Data regarding the long-term efficacy and safety of everolimus-eluting bioresorbable vascular scaffolds (BVS) compared with everolimus-eluting stents are limited. This meta-analysis aimed to compare the long-term outcomes with both devices.Methods and Results—
Randomized trials reporting clinical outcomes beyond 1 year and comparing BVS with everolimus-eluting stents were included. Summary estimates risk ratios (RRs) were constructed.
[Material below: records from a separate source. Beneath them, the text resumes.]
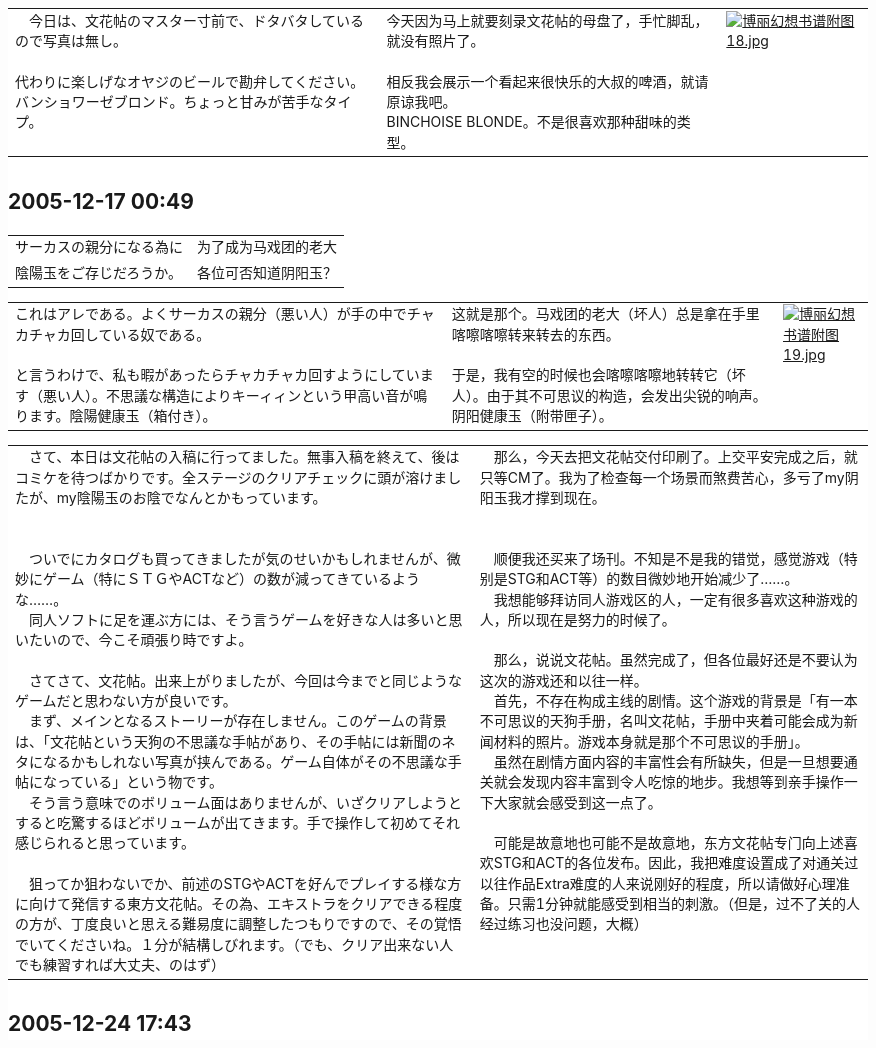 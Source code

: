 

<table><tbody><tr class="tt-manual-content" id="2005-12-10_21:29-8" data-pos="&#91;&quot;2005-12-10 21:29&quot;,8&#93;"><td class="tt-jam" lang="ja"><div class="poem">　今日は、文花帖のマスター寸前で、ドタバタしているので写真は無し。<br><br>代わりに楽しげなオヤジのビールで勘弁してください。<br>バンショワーゼブロンド。ちょっと甘みが苦手なタイプ。</div></td><td class="tt-zhm" lang="zh"><div class="poem">今天因为马上就要刻录文花帖的母盘了，手忙脚乱，就没有照片了。<br><br>相反我会展示一个看起来很快乐的大叔的啤酒，就请原谅我吧。<br>BINCHOISE BLONDE。不是很喜欢那种甜味的类型。</div></td><td class="tt-pic" lang="zh"><div class="poem"><a href="./文件-博丽幻想书谱附图18.jpg.md" class="image"><img alt="博丽幻想书谱附图18.jpg" src="https://upload.thwiki.cc/5/57/%E5%8D%9A%E4%B8%BD%E5%B9%BB%E6%83%B3%E4%B9%A6%E8%B0%B1%E9%99%84%E5%9B%BE18.jpg" decoding="async" loading="lazy" width="240" height="180" data-file-width="240" data-file-height="180"></a><br></div></td></tr></tbody></table>


## 2005-12-17 00:49

<table><tbody><tr class="tt-content-header" id="2005-12-17_00:49-1" data-pos="&#91;&quot;2005-12-17 00:49&quot;,1&#93;"><td class="tt-jah" lang="ja"><div class="poem">サーカスの親分になる為に</div></td><td class="tt-zhh" lang="zh"><div class="poem">为了成为马戏团的老大</div></td></tr><tr class="tt-content" id="2005-12-17_00:49-2" data-pos="&#91;&quot;2005-12-17 00:49&quot;,2&#93;"><td class="tt-ja" lang="ja"><div class="poem">陰陽玉をご存じだろうか。</div></td><td class="tt-zh" lang="zh"><div class="poem">各位可否知道阴阳玉？</div></td></tr></tbody></table>



<table><tbody><tr class="tt-manual-content" id="2005-12-17_00:49-4" data-pos="&#91;&quot;2005-12-17 00:49&quot;,4&#93;"><td class="tt-jam" lang="ja"><div class="poem">これはアレである。よくサーカスの親分（悪い人）が手の中でチャカチャカ回している奴である。<br><br>と言うわけで、私も暇があったらチャカチャカ回すようにしています（悪い人）。不思議な構造によりキーィィンという甲高い音が鳴ります。陰陽健康玉（箱付き）。</div></td><td class="tt-zhm" lang="zh"><div class="poem">这就是那个。马戏团的老大（坏人）总是拿在手里喀嚓喀嚓转来转去的东西。<br><br>于是，我有空的时候也会喀嚓喀嚓地转转它（坏人）。由于其不可思议的构造，会发出尖锐的响声。阴阳健康玉（附带匣子）。</div></td><td rowspan="1" class="tt-pic" lang="zh"><div class="poem"><a href="./文件-博丽幻想书谱附图19.jpg.md" class="image"><img alt="博丽幻想书谱附图19.jpg" src="https://upload.thwiki.cc/5/5e/%E5%8D%9A%E4%B8%BD%E5%B9%BB%E6%83%B3%E4%B9%A6%E8%B0%B1%E9%99%84%E5%9B%BE19.jpg" decoding="async" loading="lazy" width="320" height="263" data-file-width="320" data-file-height="263"></a></div></td></tr></tbody></table>



<table><tbody><tr class="tt-content" id="2005-12-17_00:49-6" data-pos="&#91;&quot;2005-12-17 00:49&quot;,6&#93;"><td class="tt-ja" lang="ja"><div class="poem">　さて、本日は文花帖の入稿に行ってました。無事入稿を終えて、後はコミケを待つばかりです。全ステージのクリアチェックに頭が溶けましたが、my陰陽玉のお陰でなんとかもっています。<br><br><br>　ついでにカタログも買ってきましたが気のせいかもしれませんが、微妙にゲーム（特にＳＴＧやACTなど）の数が減ってきているような……。<br>　同人ソフトに足を運ぶ方には、そう言うゲームを好きな人は多いと思いたいので、今こそ頑張り時ですよ。<br><br>　さてさて、文花帖。出来上がりましたが、今回は今までと同じようなゲームだと思わない方が良いです。<br>　まず、メインとなるストーリーが存在しません。このゲームの背景は、「文花帖という天狗の不思議な手帖があり、その手帖には新聞のネタになるかもしれない写真が挟んである。ゲーム自体がその不思議な手帖になっている」という物です。<br>　そう言う意味でのボリューム面はありませんが、いざクリアしようとすると吃驚するほどボリュームが出てきます。手で操作して初めてそれ感じられると思っています。<br><br>　狙ってか狙わないでか、前述のSTGやACTを好んでプレイする様な方に向けて発信する東方文花帖。その為、エキストラをクリアできる程度の方が、丁度良いと思える難易度に調整したつもりですので、その覚悟でいてくださいね。１分が結構しびれます。（でも、クリア出来ない人でも練習すれば大丈夫、のはず）</div></td><td class="tt-zh" lang="zh"><div class="poem">　那么，今天去把文花帖交付印刷了。上交平安完成之后，就只等CM了。我为了检查每一个场景而煞费苦心，多亏了my阴阳玉我才撑到现在。<br><br><br>　顺便我还买来了场刊。不知是不是我的错觉，感觉游戏（特别是STG和ACT等）的数目微妙地开始减少了……。<br>　我想能够拜访同人游戏区的人，一定有很多喜欢这种游戏的人，所以现在是努力的时候了。<br><br>　那么，说说文花帖。虽然完成了，但各位最好还是不要认为这次的游戏还和以往一样。<br>　首先，不存在构成主线的剧情。这个游戏的背景是「有一本不可思议的天狗手册，名叫文花帖，手册中夹着可能会成为新闻材料的照片。游戏本身就是那个不可思议的手册」。<br>　虽然在剧情方面内容的丰富性会有所缺失，但是一旦想要通关就会发现内容丰富到令人吃惊的地步。我想等到亲手操作一下大家就会感受到这一点了。<br><br>　可能是故意地也可能不是故意地，东方文花帖专门向上述喜欢STG和ACT的各位发布。因此，我把难度设置成了对通关过以往作品Extra难度的人来说刚好的程度，所以请做好心理准备。只需1分钟就能感受到相当的刺激。（但是，过不了关的人经过练习也没问题，大概）</div></td></tr></tbody></table>


## 2005-12-24 17:43

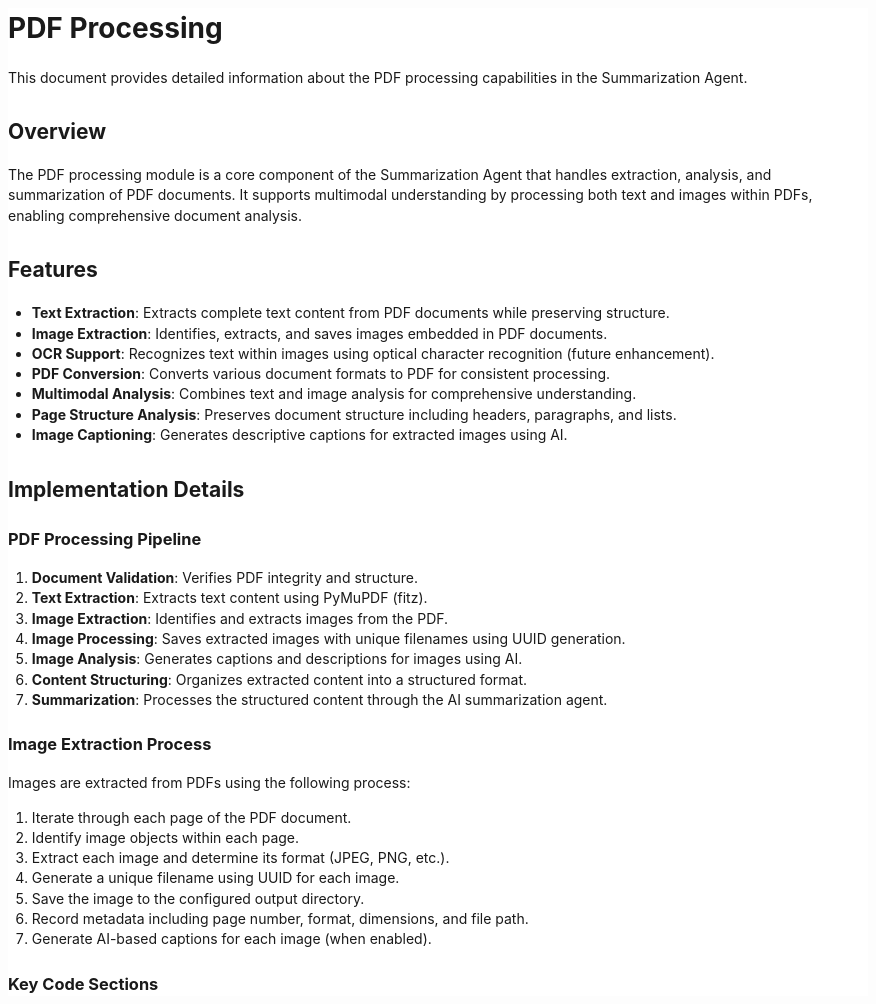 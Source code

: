 # PDF Processing

This document provides detailed information about the PDF processing capabilities in the Summarization Agent.

## Overview

The PDF processing module is a core component of the Summarization Agent that handles extraction, analysis, and summarization of PDF documents. It supports multimodal understanding by processing both text and images within PDFs, enabling comprehensive document analysis.

## Features

- **Text Extraction**: Extracts complete text content from PDF documents while preserving structure.
- **Image Extraction**: Identifies, extracts, and saves images embedded in PDF documents.
- **OCR Support**: Recognizes text within images using optical character recognition (future enhancement).
- **PDF Conversion**: Converts various document formats to PDF for consistent processing.
- **Multimodal Analysis**: Combines text and image analysis for comprehensive understanding.
- **Page Structure Analysis**: Preserves document structure including headers, paragraphs, and lists.
- **Image Captioning**: Generates descriptive captions for extracted images using AI.

## Implementation Details

### PDF Processing Pipeline

1. **Document Validation**: Verifies PDF integrity and structure.
2. **Text Extraction**: Extracts text content using PyMuPDF (fitz).
3. **Image Extraction**: Identifies and extracts images from the PDF.
4. **Image Processing**: Saves extracted images with unique filenames using UUID generation.
5. **Image Analysis**: Generates captions and descriptions for images using AI.
6. **Content Structuring**: Organizes extracted content into a structured format.
7. **Summarization**: Processes the structured content through the AI summarization agent.

### Image Extraction Process

Images are extracted from PDFs using the following process:

1. Iterate through each page of the PDF document.
2. Identify image objects within each page.
3. Extract each image and determine its format (JPEG, PNG, etc.).
4. Generate a unique filename using UUID for each image.
5. Save the image to the configured output directory.
6. Record metadata including page number, format, dimensions, and file path.
7. Generate AI-based captions for each image (when enabled).

### Key Code Sections
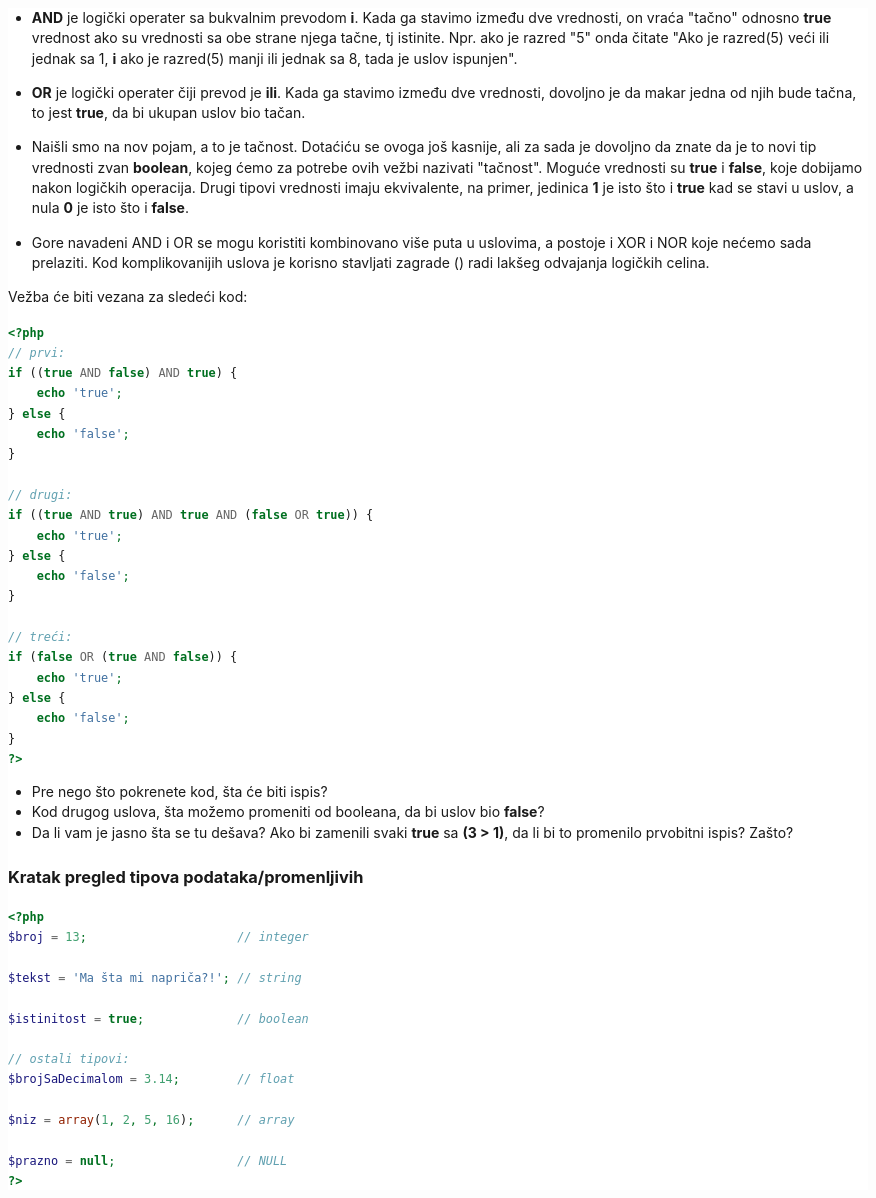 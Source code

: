 * **AND** je logički operater sa bukvalnim prevodom **i**. Kada ga stavimo između dve vrednosti, on vraća "tačno" odnosno **true** vrednost ako su vrednosti sa obe strane njega tačne, tj istinite. Npr. ako je razred "5" onda čitate "Ako je razred(5) veći ili jednak sa 1, **i** ako je razred(5) manji ili jednak sa 8, tada je uslov ispunjen".

* **OR** je logički operater čiji prevod je **ili**. Kada ga stavimo između dve vrednosti, dovoljno je da makar jedna od njih bude tačna, to jest **true**, da bi ukupan uslov bio tačan.

* Naišli smo na nov pojam, a to je tačnost. Dotaćiću se ovoga još kasnije, ali za sada je dovoljno da znate da je to novi tip vrednosti zvan **boolean**, kojeg ćemo za potrebe ovih vežbi nazivati "tačnost". Moguće vrednosti su **true** i **false**, koje dobijamo nakon logičkih operacija. Drugi tipovi vrednosti imaju ekvivalente, na primer, jedinica **1** je isto što i **true** kad se stavi u uslov, a nula **0** je isto što i **false**.

* Gore navadeni AND i OR se mogu koristiti kombinovano više puta u uslovima, a postoje i XOR i NOR koje nećemo sada prelaziti. Kod komplikovanijih uslova je korisno stavljati zagrade () radi lakšeg odvajanja logičkih celina.

Vežba će biti vezana za sledeći kod:

```php
<?php
// prvi:
if ((true AND false) AND true) {
	echo 'true';
} else {
	echo 'false';
}

// drugi:
if ((true AND true) AND true AND (false OR true)) {
	echo 'true';
} else {
	echo 'false';
}

// treći:
if (false OR (true AND false)) {
	echo 'true';
} else {
	echo 'false';
}
?>
```
* Pre nego što pokrenete kod, šta će biti ispis?
* Kod drugog uslova, šta možemo promeniti od booleana, da bi uslov bio **false**?
* Da li vam je jasno šta se tu dešava? Ako bi zamenili svaki **true** sa **(3 > 1)**, da li bi to promenilo prvobitni ispis? Zašto?

### Kratak pregled tipova podataka/promenljivih

```php
<?php
$broj = 13; 					// integer

$tekst = 'Ma šta mi napriča?!'; // string

$istinitost = true;				// boolean

// ostali tipovi:
$brojSaDecimalom = 3.14;		// float

$niz = array(1, 2, 5, 16);		// array

$prazno = null;					// NULL
?>
```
The primary efficacy outcome was target lesion failure, defined as cardiac death, target vessel myocardial infarction, and ischemia-driven target lesion revascularization, and the primary safety outcome was definite or probable stent/scaffold thrombosis. Six trials with 5392 patients were included (mean follow-up, 25 months). BVS had a higher rate of target lesion failure (RR, 1.33; 95% confidence interval [CI], 1.11–1.58) driven by the higher rates of target vessel myocardial infarction (RR, 1.65; 95% CI, 1.26–2.17) and target lesion revascularization (RR, 1.39; 95% CI, 1.08–1.78). The risk of definite or probable stent/scaffold thrombosis (RR, 3.22; 95% CI, 1.89–5.49) and very late stent/scaffold thrombosis (>1 year; RR, 4.78; 95% CI, 1.66–13.8) was higher with BVS. The risk of cardiac and all-cause mortality was similar in both groups.Conclusions—
Compared with everolimus-eluting stents, BVS is associated with increased risk of target lesion failure driven by the increased rates of target vessel myocardial infarction and ischemia-driven target lesion revascularization in these studies (mean follow-up, 25 months). The risk of definite or probable stent/scaffold thrombosis and very late stent/scaffold thrombosis seems to be higher with BVS. Further information from randomized trials is critical to evaluate clinical outcomes with BVS on complete resolution of the scaffold.